Learning to listen led to win for Rubando

By Roger LaPointe - [email protected]



Nick Rubando said that listening to voters led to his winning the primary election for the Democratic nominee for the 5th Congressional District.

Rubando received over half the votes in the three person race, beating out Gene Redinger and M. Xavier Carrigan. He got 51.5% of the vote, or 16,624 of the 32,297 total.

In Fulton County, Rubando received 51.2% of the vote, followed by Redinger 26% and Carrigan 22.8%.

“I think what people were really excited about is that we want to listen. We held town halls, before COVID-19, we continued to hold digital democracies on Facebook Live,” Rubando said. “This campaign has been all about listening to individuals and advocating for working class people.”
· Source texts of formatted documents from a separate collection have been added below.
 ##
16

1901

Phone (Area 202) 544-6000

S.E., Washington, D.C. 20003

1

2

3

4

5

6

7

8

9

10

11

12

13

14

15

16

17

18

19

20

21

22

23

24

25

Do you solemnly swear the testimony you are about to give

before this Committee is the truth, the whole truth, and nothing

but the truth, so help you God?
He said that the work done before the campaign changed with the pandemic made a big difference, but it was acting on the issues people brought up to him that helped the most.

“Whether it’s talking about health care, the environment or getting big money out of politics, the issues come up because we are listening. One of the first things we would ask individuals is what they care about. Help us advocate for you,” Rubando said.
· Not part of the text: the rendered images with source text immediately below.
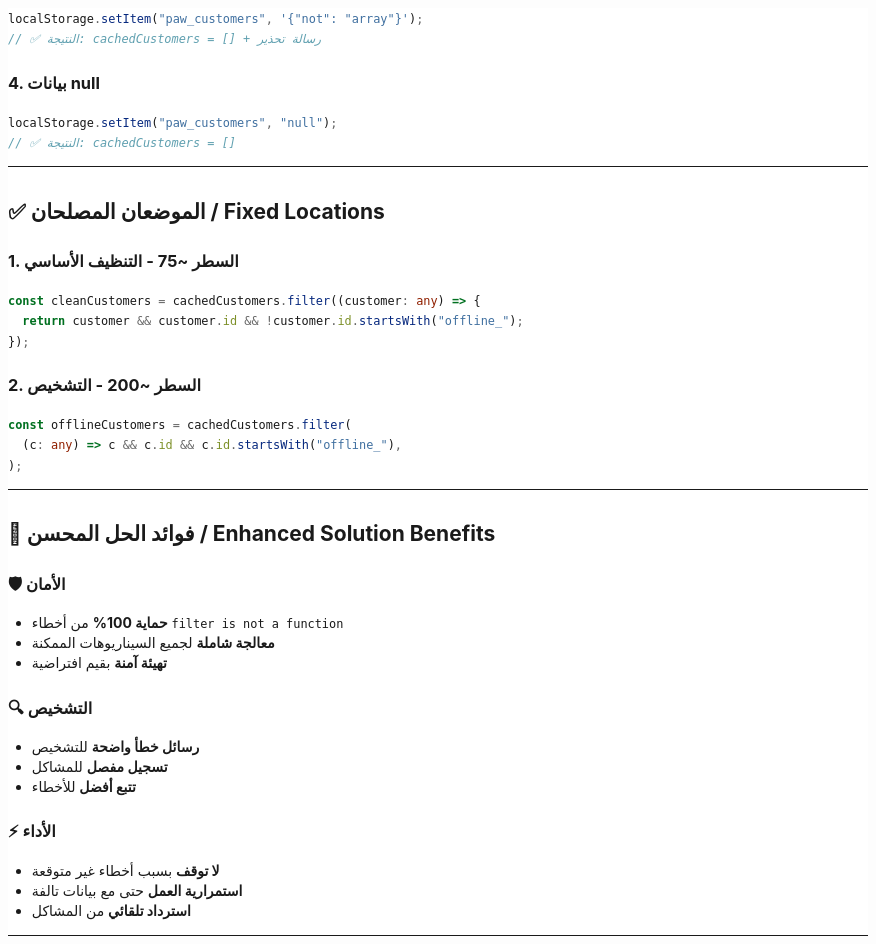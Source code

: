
 ```typescript
localStorage.setItem("paw_customers", '{"not": "array"}');
// ✅ النتيجة: cachedCustomers = [] + رسالة تحذير
```

### 4. **بيانات null**

```typescript
localStorage.setItem("paw_customers", "null");
// ✅ النتيجة: cachedCustomers = []
```

---

## ✅ الموضعان المصلحان / Fixed Locations

### 1. **السطر ~75** - التنظيف الأساسي

```typescript
const cleanCustomers = cachedCustomers.filter((customer: any) => {
  return customer && customer.id && !customer.id.startsWith("offline_");
});
```

### 2. **السطر ~200** - التشخيص

```typescript
const offlineCustomers = cachedCustomers.filter(
  (c: any) => c && c.id && c.id.startsWith("offline_"),
);
```

---

## 🎯 فوائد الحل المحسن / Enhanced Solution Benefits

### 🛡️ الأمان

- **حماية 100%** من أخطاء `filter is not a function`
- **معالجة شاملة** لجميع السيناريوهات الممكنة
- **تهيئة آمنة** بقيم افتراضية

### 🔍 التشخيص

- **رسائل خطأ واضحة** للتشخيص
- **تسجيل مفصل** للمشاكل
- **تتبع أفضل** للأخطاء

### ⚡ الأداء

- **لا توقف** بسبب أخطاء غير متوقعة
- **استمرارية العمل** حتى مع بيانات تالفة
- **استرداد تلقائي** من المشاكل

---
As he moves into the general election, against incumbent Republican Bob Latta, Rubando sees the pandemic and changes to both issues coronavirus is bringing to light and changes in the way campaigns are being run.

“Luckily I think we had a very strong digital presence, but I think we are going to have to continue to change the way we are campaigning. The normal way that we have run elections and looked at successful elections are just not going to be applicable in the age of COVID-19,” Rubando said.

Reacting to the many changes that have taken place during the pandemic, Rubando said his campaign has already started doing what some might call constituent work for the voters in what might become his district. They have been gathering resources that can be accessed through the web and through his campaign.

All results are unofficial and do not include provisional ballots cast or absentee ballots mailed by Monday. Valid provisional ballots will be included in the official count to be held no later than 21 days after the election.